Data extracts

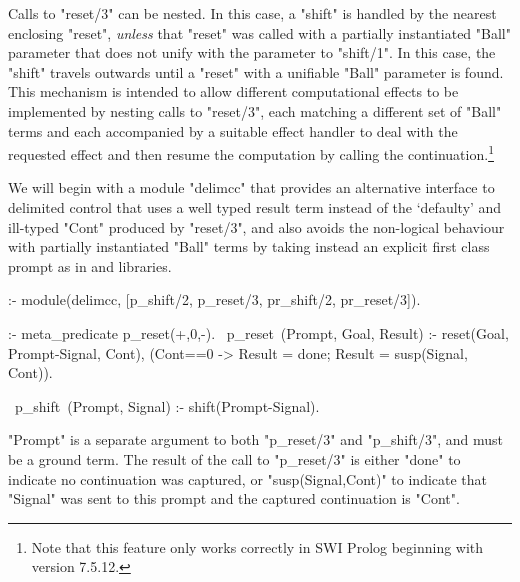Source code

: Calls to "reset/3" can be nested.  In this case, a "shift" is handled by the nearest
enclosing "reset", \emph{unless} that "reset" was called with a partially instantiated "Ball" parameter
that does not unify with the parameter to "shift/1". In this case, the "shift" travels outwards
until a "reset" with a unifiable "Ball" parameter is found. This mechanism is intended to allow different
computational effects to be implemented by nesting calls to "reset/3", each matching a different set of
"Ball" terms and each accompanied by a suitable effect handler to deal with the requested effect and then 
resume the computation by calling the continuation.\footnote{Note that this feature only works correctly
in SWI Prolog beginning with version 7.5.12.}

We will begin with a module "delimcc" that provides an alternative interface to delimited control that
uses a well typed result term instead of the `defaulty' and ill-typed "Cont" produced by "reset/3",
and also avoids the non-logical behaviour with partially instantiated "Ball" terms by taking instead
an explicit first class prompt
as in  and  libraries. 
\begin{prolog-framed}[name=delimcc]
  :- module(delimcc, [p_shift/2, p_reset/3, pr_shift/2, pr_reset/3]).

  :- meta_predicate p_reset(+,0,-).
  ~p_reset~(Prompt, Goal, Result) :-
    reset(Goal, Prompt-Signal, Cont),
    (Cont==0 -> Result = done; Result = susp(Signal, Cont)).

  ~p_shift~(Prompt, Signal) :- shift(Prompt-Signal).
\end{prolog-framed}
"Prompt" is a separate argument to both "p_reset/3" and "p_shift/3", and must be a
ground term. The result of the call to "p_reset/3" is either "done" to indicate no continuation
was captured, or "susp(Signal,Cont)" to indicate that "Signal" was sent to this prompt and
the captured continuation is "Cont".

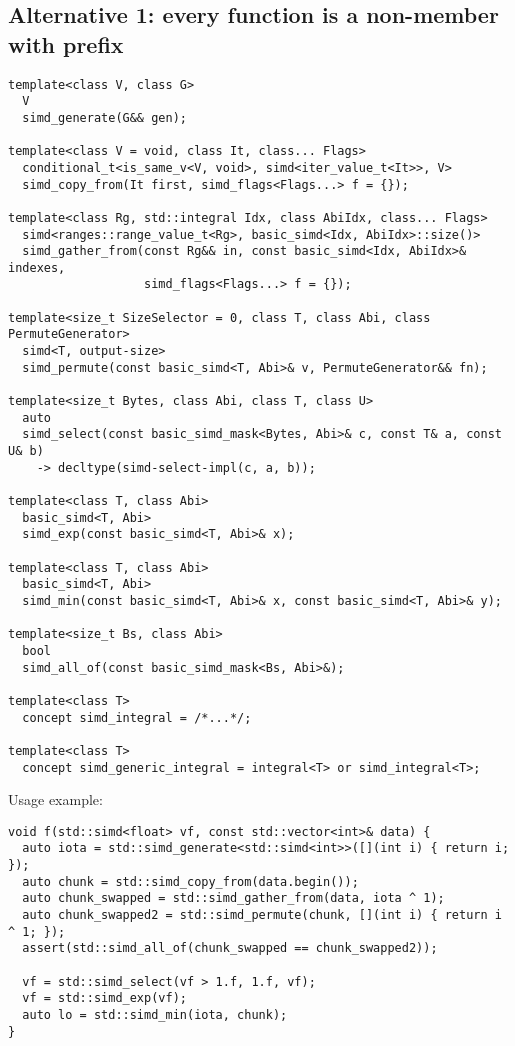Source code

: \subsection{Alternative 1: every function is a non-member with  prefix}

\medskip\begin{lstlisting}[style=Vc]
template<class V, class G>
  V
  simd_generate(G&& gen);

template<class V = void, class It, class... Flags>
  conditional_t<is_same_v<V, void>, simd<iter_value_t<It>>, V>
  simd_copy_from(It first, simd_flags<Flags...> f = {});

template<class Rg, std::integral Idx, class AbiIdx, class... Flags>
  simd<ranges::range_value_t<Rg>, basic_simd<Idx, AbiIdx>::size()>
  simd_gather_from(const Rg&& in, const basic_simd<Idx, AbiIdx>& indexes,
                   simd_flags<Flags...> f = {});

template<size_t SizeSelector = 0, class T, class Abi, class PermuteGenerator>
  simd<T, output-size>
  simd_permute(const basic_simd<T, Abi>& v, PermuteGenerator&& fn);

template<size_t Bytes, class Abi, class T, class U>
  auto
  simd_select(const basic_simd_mask<Bytes, Abi>& c, const T& a, const U& b)
    -> decltype(simd-select-impl(c, a, b));

template<class T, class Abi>
  basic_simd<T, Abi>
  simd_exp(const basic_simd<T, Abi>& x);

template<class T, class Abi>
  basic_simd<T, Abi>
  simd_min(const basic_simd<T, Abi>& x, const basic_simd<T, Abi>& y);

template<size_t Bs, class Abi>
  bool
  simd_all_of(const basic_simd_mask<Bs, Abi>&);

template<class T>
  concept simd_integral = /*...*/;

template<class T>
  concept simd_generic_integral = integral<T> or simd_integral<T>;
\end{lstlisting}

Usage example:
\medskip\begin{lstlisting}[style=Vc]
void f(std::simd<float> vf, const std::vector<int>& data) {
  auto iota = std::simd_generate<std::simd<int>>([](int i) { return i; });
  auto chunk = std::simd_copy_from(data.begin());
  auto chunk_swapped = std::simd_gather_from(data, iota ^ 1);
  auto chunk_swapped2 = std::simd_permute(chunk, [](int i) { return i ^ 1; });
  assert(std::simd_all_of(chunk_swapped == chunk_swapped2));

  vf = std::simd_select(vf > 1.f, 1.f, vf);
  vf = std::simd_exp(vf);
  auto lo = std::simd_min(iota, chunk);
}
\end{lstlisting}

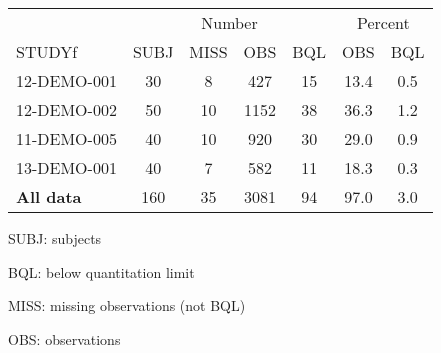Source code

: \setlength{\tabcolsep}{5pt} 
\begin{threeparttable}
\renewcommand{\arraystretch}{1.3}
\begin{tabular}[h]{lcccccc}
\hline
\multicolumn{1}{c}{} & \multicolumn{4}{c}{Number} & \multicolumn{2}{c}{Percent} \\
\cmidrule(lr){2-5}
\cmidrule(lr){6-7}
STUDYf & SUBJ & MISS & OBS & BQL & OBS & BQL \\
\hline
12-DEMO-001 & 30 & 8 & 427 & 15 & 13.4 & 0.5 \\
12-DEMO-002 & 50 & 10 & 1152 & 38 & 36.3 & 1.2 \\
11-DEMO-005 & 40 & 10 & 920 & 30 & 29.0 & 0.9 \\
13-DEMO-001 & 40 & 7 & 582 & 11 & 18.3 & 0.3 \\
\hline \hline {\bf All data} & 160 & 35 & 3081 & 94 & 97.0 & 3.0 \\
\hline
\end{tabular}
\begin{tablenotes}[flushleft]
\item SUBJ: subjects
\item BQL: below quantitation limit
\item MISS: missing observations (not BQL)
\item OBS: observations
\end{tablenotes}
\end{threeparttable}
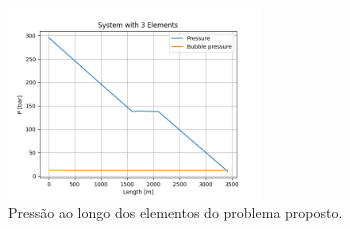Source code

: \documentclass[final,3p]{elsarticle}
\numberwithin{equation}{section}
\begin{document}
        \begin{figure}
          \centering
          \includegraphics[width=0.6\textwidth]{flow/system1_operation.png}
          \caption{Pressão ao longo dos elementos do problema proposto.}
          \label{fig:pressao}
        \end{figure}
\end{document}
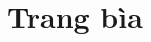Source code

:\documentclass{article}
\begin{document}
\section{Trang bìa}


\thispagestyle{empty}

\end{document}
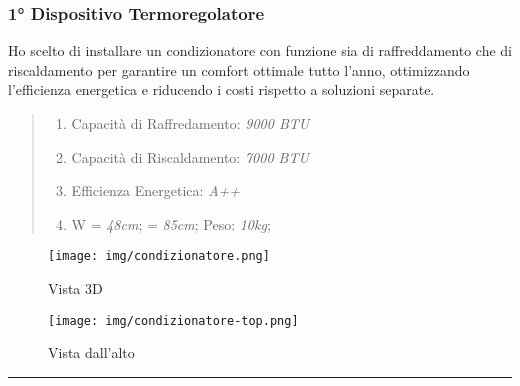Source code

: \documentclass[italian, 12pt, a4paper]{article}
\begin{document}
\subsubsection{1° Dispositivo Termoregolatore}
Ho scelto di installare un condizionatore con funzione sia di raffreddamento che di riscaldamento per garantire un comfort ottimale tutto l'anno, ottimizzando l'efficienza energetica e riducendo i costi rispetto a soluzioni separate.
\begin{quote}
    \begin{enumerate}
        \item Capacità di Raffredamento: \emph{9000 BTU}
        \item Capacità di Riscaldamento: \emph{7000 BTU}
        \item Efficienza Energetica: \emph{A++}
        \item W = \emph{48cm};  = \emph{85cm}; Peso: \emph{10kg}; 
    \end{enumerate}
\end{quote}
\begin{figure}[h!]
    \centering
    \begin{minipage}{0.45\textwidth}
        \centering
        \texttt{[image: img/condizionatore.png]} %
        \caption{Vista 3D}
    \end{minipage} \hfill
    \begin{minipage}{0.45\textwidth}
        \centering
        \texttt{[image: img/condizionatore-top.png]} %
        \caption{Vista dall'alto}
    \end{minipage}
\end{figure}
\hrule
\end{document}
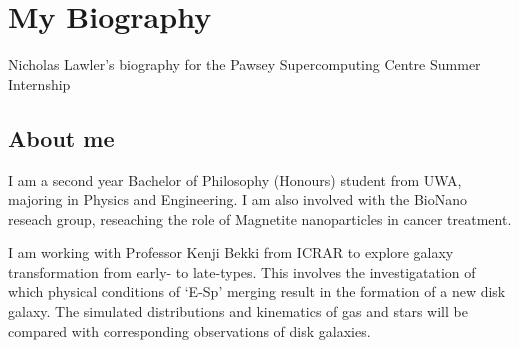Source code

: \section{My Biography}
Nicholas Lawler's biography for the Pawsey Supercomputing Centre Summer Internship
\subsection{About me}
I am a second year Bachelor of Philosophy (Honours) student from UWA, majoring in Physics and Engineering. I am also involved with the BioNano reseach group, reseaching the role of Magnetite nanoparticles in cancer treatment. 

I am working with Professor Kenji Bekki from ICRAR to explore galaxy transformation from early- to late-types. This involves the investigatation of which physical conditions of `E-Sp’ merging result in the formation of a new disk galaxy. The simulated distributions and kinematics of gas and stars will be compared with corresponding observations of disk galaxies.
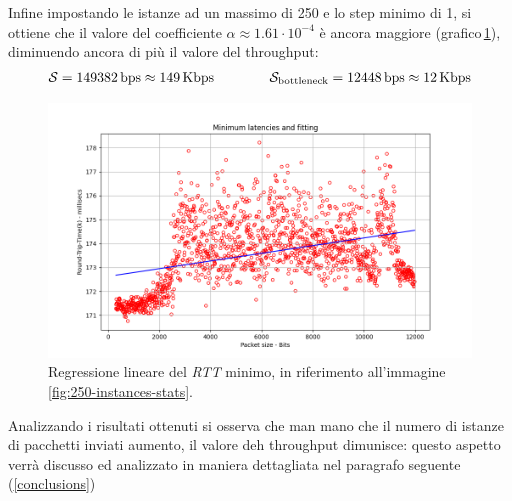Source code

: \FloatBarrier\noindent Infine impostando le istanze ad un massimo di 250 e lo step minimo di 1, si ottiene che il valore del coefficiente $\alpha \approx 1.61 \cdot 10^{-4}$ è ancora maggiore (grafico\,\ref{fig:250-instances-min}), diminuendo ancora di più il valore del throughput:
\begin{gather*}
    \mathcal{S} = 149382\,\text{bps} \approx  149\,\text{Kbps}  \hspace{40px} \mathcal{S}_{\text{bottleneck}} = 12448\,\text{bps} \approx  12\,\text{Kbps}
\end{gather*}

\begin{figure}[h]
    \centering
    \includegraphics[width = .8\textwidth]{hw-2/report/imgs/250-instances/la-min-latencies.png}
    \caption{Regressione lineare del \textsl{RTT} minimo, in riferimento all'immagine\,\ref{fig:250-instances-stats}.}
    \label{fig:250-instances-min}
\end{figure}

\FloatBarrier\noindent Analizzando i risultati ottenuti si osserva che man mano che il numero di istanze di pacchetti inviati aumento, il valore deh throughput dimunisce: questo aspetto verrà discusso ed analizzato in maniera dettagliata nel paragrafo seguente (\ref{conclusions})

Prompt
Could you copy each line in the listing above that includes the word "Capacità"?

Written solution
        \item Capacità di Raffredamento: \emph{9000 BTU}
        \item Capacità di Riscaldamento: \emph{7000 BTU}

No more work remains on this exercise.